Scientific classification
- Kingdom: Animalia
- Phylum: Chordata
- Class: Aves
- Order: Galliformes
- Family: Megapodiidae
- Genus: Megapodius
- Species: M. layardi
- Binomial name: Megapodius layardi Tristram, 1879

= Vanuatu megapode =

- Genus: Megapodius
- Species: layardi
- Authority: Tristram, 1879
- Conservation status: LC

Species of bird

The Vanuatu megapode or Vanuatu scrubfowl (Megapodius layardi) is a species of bird in the family Megapodiidae. It was formerly known as the New Hebrides scrubfowl. It is found only in Vanuatu. Its natural habitat is subtropical or tropical moist lowland forest. The species is threatened by habitat loss and egg collecting.

==Taxonomy==
Two syntype specimens of Megapodius layardi Tristram (Ibis, 1879, p. 194.) are held in the collections of National Museums Liverpool at World Museum, with accession numbers T9758 (male adult) and T9759 (female adult).

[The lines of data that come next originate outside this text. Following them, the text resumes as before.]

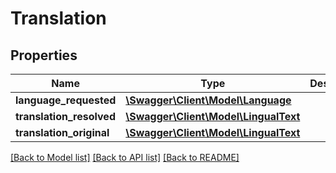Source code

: # Translation

## Properties
Name | Type | Description | Notes
------------ | ------------- | ------------- | -------------
**language_requested** | [**\Swagger\Client\Model\Language**](Language.md) |  | [optional] 
**translation_resolved** | [**\Swagger\Client\Model\LingualText**](LingualText.md) |  | [optional] 
**translation_original** | [**\Swagger\Client\Model\LingualText**](LingualText.md) |  | [optional] 

[[Back to Model list]](../../README.md#documentation-for-models) [[Back to API list]](../../README.md#documentation-for-api-endpoints) [[Back to README]](../../README.md)

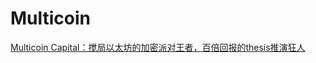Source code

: # Multicoin

[Multicoin Capital：搅局以太坊的加密派对王者，百倍回报的thesis推演狂人](https://www.odaily.news/post/5178663)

The specimens were collected in Vate Island (Efate) in July 1877 and September 1877, respectively, by Edgar Leopold Layard and came to the Liverpool national collection via Canon Henry Baker Tristram's collection which was purchased in 1896. There are three further syntypes in the bird collection at the Natural History Museum at Tring.